According to SeatGeek’s data, out of the 216 NBA games that were played during March, they held a specific resale line in terms of value on the secondary:
The Average Resale Price (ARP): $73.42
The Median Listing Price (MLP): $72.90
The Get-In Price (GIP): $22.98
The Average Inventory (INV): 1521
In the 10 games that The Golden State Warriors played at Oracle Arena, that line changed in terms of value on the secondary entirely, using SeatGeek’s data.
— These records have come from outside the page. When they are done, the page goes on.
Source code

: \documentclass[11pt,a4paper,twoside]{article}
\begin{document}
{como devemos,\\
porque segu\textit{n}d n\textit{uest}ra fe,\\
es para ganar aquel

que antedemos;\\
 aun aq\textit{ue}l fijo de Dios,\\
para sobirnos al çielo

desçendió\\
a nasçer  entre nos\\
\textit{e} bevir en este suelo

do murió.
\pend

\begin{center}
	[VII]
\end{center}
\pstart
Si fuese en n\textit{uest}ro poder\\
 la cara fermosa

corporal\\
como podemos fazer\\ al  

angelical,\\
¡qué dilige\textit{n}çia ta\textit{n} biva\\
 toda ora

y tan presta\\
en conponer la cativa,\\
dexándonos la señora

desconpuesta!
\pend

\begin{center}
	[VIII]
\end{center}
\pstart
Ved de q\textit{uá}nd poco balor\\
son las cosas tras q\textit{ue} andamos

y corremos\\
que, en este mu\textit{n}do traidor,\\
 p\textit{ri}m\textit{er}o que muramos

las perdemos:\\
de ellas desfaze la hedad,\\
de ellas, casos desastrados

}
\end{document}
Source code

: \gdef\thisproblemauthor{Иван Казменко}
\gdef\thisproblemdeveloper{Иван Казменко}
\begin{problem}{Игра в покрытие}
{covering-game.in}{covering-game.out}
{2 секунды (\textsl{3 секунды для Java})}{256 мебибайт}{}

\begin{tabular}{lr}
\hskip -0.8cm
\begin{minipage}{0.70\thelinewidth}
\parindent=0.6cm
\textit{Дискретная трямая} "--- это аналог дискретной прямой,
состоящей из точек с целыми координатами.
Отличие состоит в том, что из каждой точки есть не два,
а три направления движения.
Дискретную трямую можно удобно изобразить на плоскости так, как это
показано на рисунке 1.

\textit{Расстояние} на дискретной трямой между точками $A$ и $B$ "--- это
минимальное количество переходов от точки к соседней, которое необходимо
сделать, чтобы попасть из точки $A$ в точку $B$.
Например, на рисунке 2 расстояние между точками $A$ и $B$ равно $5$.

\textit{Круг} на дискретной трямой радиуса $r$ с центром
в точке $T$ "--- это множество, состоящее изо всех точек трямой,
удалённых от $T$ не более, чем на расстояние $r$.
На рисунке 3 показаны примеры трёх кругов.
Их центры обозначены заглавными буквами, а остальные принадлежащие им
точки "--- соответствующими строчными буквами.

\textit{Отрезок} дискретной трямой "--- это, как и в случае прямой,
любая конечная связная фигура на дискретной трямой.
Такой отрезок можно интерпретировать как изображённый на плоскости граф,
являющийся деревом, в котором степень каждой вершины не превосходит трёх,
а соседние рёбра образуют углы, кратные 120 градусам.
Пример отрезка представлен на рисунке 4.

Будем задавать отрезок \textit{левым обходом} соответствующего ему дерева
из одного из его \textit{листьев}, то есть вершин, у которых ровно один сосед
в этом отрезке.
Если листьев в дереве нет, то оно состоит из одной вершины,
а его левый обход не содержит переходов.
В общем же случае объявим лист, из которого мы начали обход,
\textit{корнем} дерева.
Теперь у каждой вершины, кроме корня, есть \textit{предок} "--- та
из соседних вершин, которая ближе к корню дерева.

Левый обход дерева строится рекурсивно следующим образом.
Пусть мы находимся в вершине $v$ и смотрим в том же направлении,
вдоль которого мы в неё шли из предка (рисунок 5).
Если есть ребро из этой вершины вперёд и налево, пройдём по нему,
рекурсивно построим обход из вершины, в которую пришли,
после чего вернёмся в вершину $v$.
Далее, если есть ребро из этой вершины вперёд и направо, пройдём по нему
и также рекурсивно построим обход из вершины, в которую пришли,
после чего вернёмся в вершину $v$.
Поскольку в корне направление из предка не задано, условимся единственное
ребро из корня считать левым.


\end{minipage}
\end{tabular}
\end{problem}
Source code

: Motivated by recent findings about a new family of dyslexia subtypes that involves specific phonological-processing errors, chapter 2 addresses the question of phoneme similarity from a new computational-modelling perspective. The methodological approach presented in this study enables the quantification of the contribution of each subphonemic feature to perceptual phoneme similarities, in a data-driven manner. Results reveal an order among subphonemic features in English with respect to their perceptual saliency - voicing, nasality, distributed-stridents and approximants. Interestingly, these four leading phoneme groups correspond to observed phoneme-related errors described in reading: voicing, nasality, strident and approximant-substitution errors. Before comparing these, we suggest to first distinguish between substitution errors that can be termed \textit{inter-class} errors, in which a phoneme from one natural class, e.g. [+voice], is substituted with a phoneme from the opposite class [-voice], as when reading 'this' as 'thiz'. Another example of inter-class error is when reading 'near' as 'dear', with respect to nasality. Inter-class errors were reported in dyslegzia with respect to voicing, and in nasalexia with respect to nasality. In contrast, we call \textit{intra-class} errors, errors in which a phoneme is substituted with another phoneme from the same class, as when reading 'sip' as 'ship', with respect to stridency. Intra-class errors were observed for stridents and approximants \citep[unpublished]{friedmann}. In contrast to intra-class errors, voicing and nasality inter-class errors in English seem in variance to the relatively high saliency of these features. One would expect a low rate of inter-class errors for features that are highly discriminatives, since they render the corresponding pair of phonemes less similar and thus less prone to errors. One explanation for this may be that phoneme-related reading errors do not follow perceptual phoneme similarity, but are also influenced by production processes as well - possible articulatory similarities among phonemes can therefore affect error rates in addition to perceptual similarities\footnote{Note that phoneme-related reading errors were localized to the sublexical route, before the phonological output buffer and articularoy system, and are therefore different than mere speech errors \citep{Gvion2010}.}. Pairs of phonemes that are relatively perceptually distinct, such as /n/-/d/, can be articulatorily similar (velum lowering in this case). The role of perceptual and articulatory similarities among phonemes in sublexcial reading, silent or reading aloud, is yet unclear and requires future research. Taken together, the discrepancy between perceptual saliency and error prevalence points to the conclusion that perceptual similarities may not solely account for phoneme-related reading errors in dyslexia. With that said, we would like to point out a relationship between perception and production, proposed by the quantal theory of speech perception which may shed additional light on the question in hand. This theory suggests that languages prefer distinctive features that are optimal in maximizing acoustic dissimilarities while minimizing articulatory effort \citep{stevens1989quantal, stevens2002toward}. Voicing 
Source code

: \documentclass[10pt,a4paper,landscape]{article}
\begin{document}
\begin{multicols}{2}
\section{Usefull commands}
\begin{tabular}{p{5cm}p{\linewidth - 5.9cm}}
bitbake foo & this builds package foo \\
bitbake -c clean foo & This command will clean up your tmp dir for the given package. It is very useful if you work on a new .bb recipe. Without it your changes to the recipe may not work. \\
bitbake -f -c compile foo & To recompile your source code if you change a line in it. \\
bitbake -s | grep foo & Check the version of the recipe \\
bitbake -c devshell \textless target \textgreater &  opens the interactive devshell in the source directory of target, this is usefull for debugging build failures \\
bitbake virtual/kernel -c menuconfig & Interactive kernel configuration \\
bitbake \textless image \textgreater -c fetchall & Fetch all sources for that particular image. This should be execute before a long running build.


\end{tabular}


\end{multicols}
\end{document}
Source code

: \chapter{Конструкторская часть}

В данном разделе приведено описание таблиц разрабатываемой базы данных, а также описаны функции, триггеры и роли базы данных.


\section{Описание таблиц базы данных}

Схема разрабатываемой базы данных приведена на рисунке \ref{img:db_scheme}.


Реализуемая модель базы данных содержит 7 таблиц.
The Warriors are almost double the ARP & GIP average of the entire NBA, with two-thirds less inventory sitting on the market at any one time:
The Average Resale Price (ARP): $137.16
The Median Listing Price (MLP): $109.17
The Get-In Price (GIP): $42.21
The Average Inventory (INV): 572
In defense of a franchise attempting to build revenue, does The Golden State Warriors not have the right, as well as the obligation, to protect their price point by limiting the amount of inventory available on the secondary market?
The GIP is the lowest price available on the secondary market that a broker is willing to take, yet several teams struggle to have a GIP higher than $11-$13 per game per night with massive amounts of inventory flooding the secondary market.
Limiting ticket inventory on the secondary is not a new tactic to long-time ticket brokers and this is why resellers typically don’t list the seats on a secondary market exchange, just the row and section. Because teams tend to seek out those tickets, canceling them, and hurting the third-party customer who purchased the ticket on the secondary market. Unless the team stinks, then the franchise has its sales staff contacting brokers consistently to move tickets.
Long-time ticket consultant Josh Klein sees the entire dichotomy between an event and attendee to be unique.
“As hosts of the basketball game, the Warriors as well as the arena operators must create a safe environment for their guests to enjoy the experience of attending an NBA game,” Klein said. “If someone exhibits bad behavior or does something illegal, the person may be asked to leave the arena and possibly face criminal charges. The event itself is under the control of the hosts. And if person is a Warriors season ticket holder, and the Warriors wish to revoke his/her rights to attend future games with rightful concern about what may or may not happen, that should be their privilege and priority.’
These ‘old hat’ tactics that TM and the Golden State Warriors have been accused of are nothing new to experienced resellers. Such as limiting paperless ticket distribution to the buyer until days before the event which eliminates resale possibilities. And in the end, StubHub’s lawsuit points to the 2012 deal by TM and Golden State to split service fees as well as ‘additional supra-competitive profits from their exclusive secondary ticket exchange relationship” and have “taken a series of interconnected, anti-competitive actions with the intended purpose, resulting effect, of excluding competing secondary ticket exchange providers such as StubHub.”
But how the attendee acquires that game ticket, in Josh Klein’s point of view, is an entirely different matter.
“The Warriors own the tickets to their events. Once the ticket is sold (or given away) by the Warriors, then there is a new owner,” he said. “The new owner can do what they want with the ticket. Now, if the new owner sells the ticket, and the second owner attends the game, causes mayhem, and is arrested, is the first owner at fault? Are the Warriors at fault for selling it to the first owner?”